Thursday, April 10, 2008

TED Talk on the Educational System Killing Creativity

I watch a lot of TED videos and this one on creativity and education is excellent. Not so much a criticism of education perhaps as a criticism of people in general. I think that most homeschooling parents have in them, too, the sense that there are more important areas of intelligence, Math and Science and so forth, and it's simply not true. The trick is to not kill the creativity that is inately there and replace it with our own vision of educational importance.

The real question is, are parents and educators ready to allow kids to retain their innate creativity and curiosity while not knowing what a worldwide movement of that radical idea would bring about? Which children will be sacrificed on the alter of right-brain based education to maintain our world? Which children will be allowed to flourish creatively on their own?

Fascinating talk. Some excerpts:


Picasso once said this, he said that all children are born artists. The problem is to remain an artist as we grow up. I believe this passionately, that we don't grow into creativity, we grow out of it. Or rather we get educated out of it. So why is this?

But something strikes you when you move to America and when you travel around the world: every education system on earth has the same heirarchy of subjects. Every one, doesn't matter where you go, you'd think it would be otherwise but it isn't. At the top are mathematics and languages, then the humanities, and the bottom are the arts. Everywhere on earth.

Truthfully what happens is, as children grow up we start to educate them progressively from the waist up. And then we focus on their heads. And slightly to one side.

Now our education system is predicated on the idea of academic ability. And there's a reason. The whole system was invented round the world there were no public systems of education really before the 19th century. They all came into being to meet the needs of industrialism.

So the hierarchy is rooted on two ideas: Number one, that the most useful subjects for work are at the top. So you were probably steered benignly away from things at school when you were a kid, things you liked, on the grounds that you would never get a job doing that. Is that right? Don't do music, you're not going to be a musician; don't do art, you're not going to be an artist. Benign advice -- now, profoundly mistaken. The whole world is engulfed in a revolution.
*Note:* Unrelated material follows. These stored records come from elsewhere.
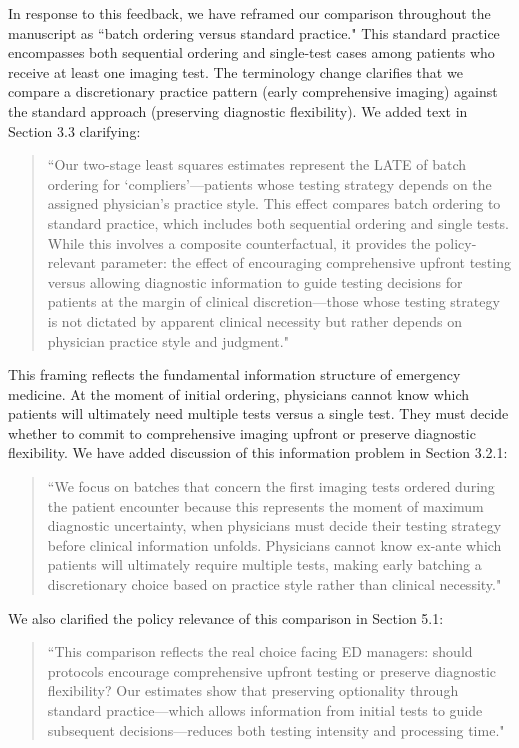 \documentclass[11pt]{article}
\newcommand{\1}{\hbox{\rm 1\kern-.35em 1}}
\begin{document}
{In response to this feedback, we have reframed our comparison throughout the manuscript as ``batch ordering versus standard practice." This standard practice encompasses both sequential ordering and single-test cases among patients who receive at least one imaging test. The terminology change clarifies that we compare a discretionary practice pattern (early comprehensive imaging) against the standard approach (preserving diagnostic flexibility). We added text in Section 3.3 clarifying:

\begin{quote}
``Our two-stage least squares estimates represent the LATE of batch ordering for `compliers'---patients whose testing strategy depends on the assigned physician's practice style. This effect compares batch ordering to standard practice, which includes both sequential ordering and single tests. While this involves a composite counterfactual, it provides the policy-relevant parameter: the effect of encouraging comprehensive upfront testing versus allowing diagnostic information to guide testing decisions for patients at the margin of clinical discretion—those whose testing strategy is not dictated by apparent clinical necessity but rather depends on physician practice style and judgment."
\end{quote}

This framing reflects the fundamental information structure of emergency medicine. At the moment of initial ordering, physicians cannot know which patients will ultimately need multiple tests versus a single test. They must decide whether to commit to comprehensive imaging upfront or preserve diagnostic flexibility. We have added discussion of this information problem in Section 3.2.1:

\begin{quote}
``We focus on batches that concern the first imaging tests ordered during the patient encounter because this represents the moment of maximum diagnostic uncertainty, when physicians must decide their testing strategy before clinical information unfolds. Physicians cannot know ex-ante which patients will ultimately require multiple tests, making early batching a discretionary choice based on practice style rather than clinical necessity."
\end{quote}

We also clarified the policy relevance of this comparison in Section 5.1:

\begin{quote}
``This comparison reflects the real choice facing ED managers: should protocols encourage comprehensive upfront testing or preserve diagnostic flexibility? Our estimates show that preserving optionality through standard practice---which allows information from initial tests to guide subsequent decisions---reduces both testing intensity and processing time."
\end{quote}

}
\end{document}
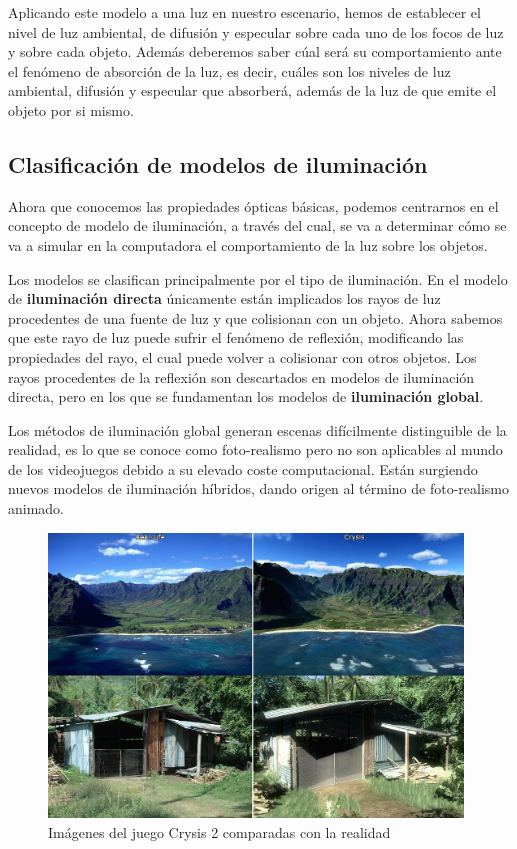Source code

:Aplicando este modelo a una luz en nuestro escenario, hemos de establecer el nivel de luz ambiental, de difusión y especular sobre cada uno de los focos de luz y sobre cada objeto. Además deberemos saber cúal será su comportamiento ante el fenómeno de absorción de la luz, es decir, cuáles son los niveles de luz ambiental, difusión y especular que absorberá, además de la luz de que emite el objeto por si mismo. 

\subsection{Clasificación de modelos de iluminación}

Ahora que conocemos las propiedades ópticas básicas, podemos centrarnos en el concepto de modelo de iluminación, a través del cual, se va a determinar cómo se va a simular en la computadora el comportamiento de la luz sobre los objetos. 
\newline 

Los modelos se clasifican principalmente por el tipo de iluminación. En el modelo de \textbf{iluminación directa} únicamente están implicados los rayos de luz procedentes de una fuente de luz y que colisionan con un objeto. Ahora sabemos que este rayo de luz puede sufrir el fenómeno de reflexión, modificando las propiedades del rayo, el cual puede volver a colisionar con otros objetos. Los rayos procedentes de la reflexión son descartados en modelos de iluminación directa, pero en los que se fundamentan los modelos de \textbf{iluminación global}.
\newline

Los métodos de iluminación global generan escenas difícilmente distinguible de la realidad, es lo que se conoce como foto-realismo pero no son aplicables al mundo de los videojuegos debido a su elevado coste computacional. Están surgiendo nuevos modelos de iluminación híbridos, dando origen al término de  foto-realismo animado. 

\begin{figure}[h]
	\centering
	          \includegraphics[width=11cm]{img/fotorealismo.jpg}
	\caption{Imágenes del juego Crysis 2 comparadas con la realidad}
\end{figure}

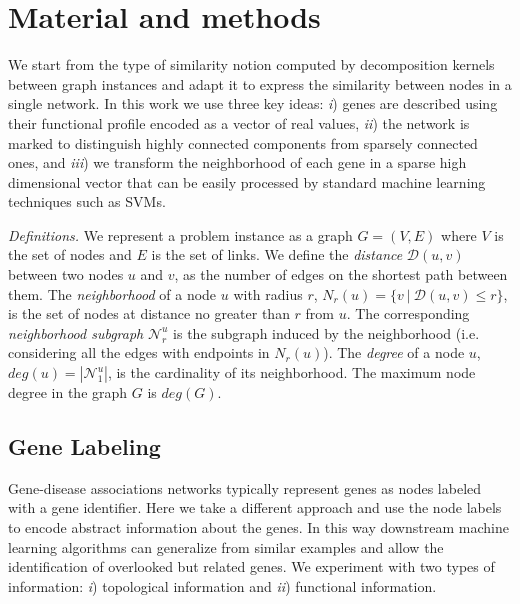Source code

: \documentclass[review]{elsarticle}
\begin{document}
\section{Material and methods}
We start from the type of similarity notion computed by decomposition kernels between graph instances and adapt it to express the similarity between nodes in a single network. In this work we use three key ideas: \textit{i}) genes are described using their functional profile encoded as a vector of real values, \textit{ii}) the network is marked to distinguish highly connected components from sparsely connected ones, and \textit{iii}) we transform the neighborhood of each gene in a sparse high dimensional vector that can be easily processed by standard machine learning techniques such as SVMs.

\textit{Definitions.} 
We represent a problem instance as a graph $G=(V,E)$ where $V$ is the set of nodes and $E$ is the set of links.
We define the \textit{distance} $\mathcal{D}(u,v)$ between two nodes $u$ and $v$, as the number of edges on the shortest path between them. The \textit{neighborhood} of a node $u$ with radius $r$, $N_r(u) = \lbrace v\ |\ \mathcal{D}(u,v) \leq r \rbrace$, is the set of nodes at distance no greater than $r$ from $u$. The corresponding \textit{neighborhood subgraph} $\mathcal{N}_{r}^{u}$ is the  subgraph induced by the neighborhood (i.e. considering all the edges with endpoints in $N_r(u)$). The \textit{degree} of a node $u$, $deg(u) = |\mathcal{N}_{1}^{u}|$, is the cardinality of its neighborhood. The maximum node degree in the graph $G$ is $deg(G)$.


\subsection{Gene Labeling} Gene-disease associations networks typically represent genes as nodes labeled with a gene identifier. Here we take a different approach and use the node labels to encode abstract information about the genes. In this way downstream machine learning algorithms can generalize from similar examples and allow the identification of overlooked but related genes. We experiment with two types of information: \textit{i}) topological information and \textit{ii}) functional information. 
\end{document}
And the second is, academic ability, which has really come to dominate our view of intelligence because the universities designed the system in their image. If you think of it, the whole system of public education around the world is a protracted process of university entrance. And the consequence is that many highly talented, brilliant, creative people think they're not, because the thing they were good at at school wasn't valued, or was actually stigmatized. And I think we can't afford to go on that way.

She's been responsible for some of the most successful musical theater productions in history, she's given pleasure to millions, and she's a multimillionaire.

Somebody else might have put her on medication and told her to calm down.



1 comment:

Anonymous said...

I too love the TED talks. This has been one of my favorites and I wanted to post it. I came across your blog while searching for it. I will link your site on my blog. I'll warn you upfront, I am bit nutty on my blog! I always enjoy reading what other hs'ers are up to. BTW- My husband and I also went to public school. I love the Jeffersonian approach to it. It is necessary, but as you mentioned in your earlier post, almost impossible to design in a way that works for all.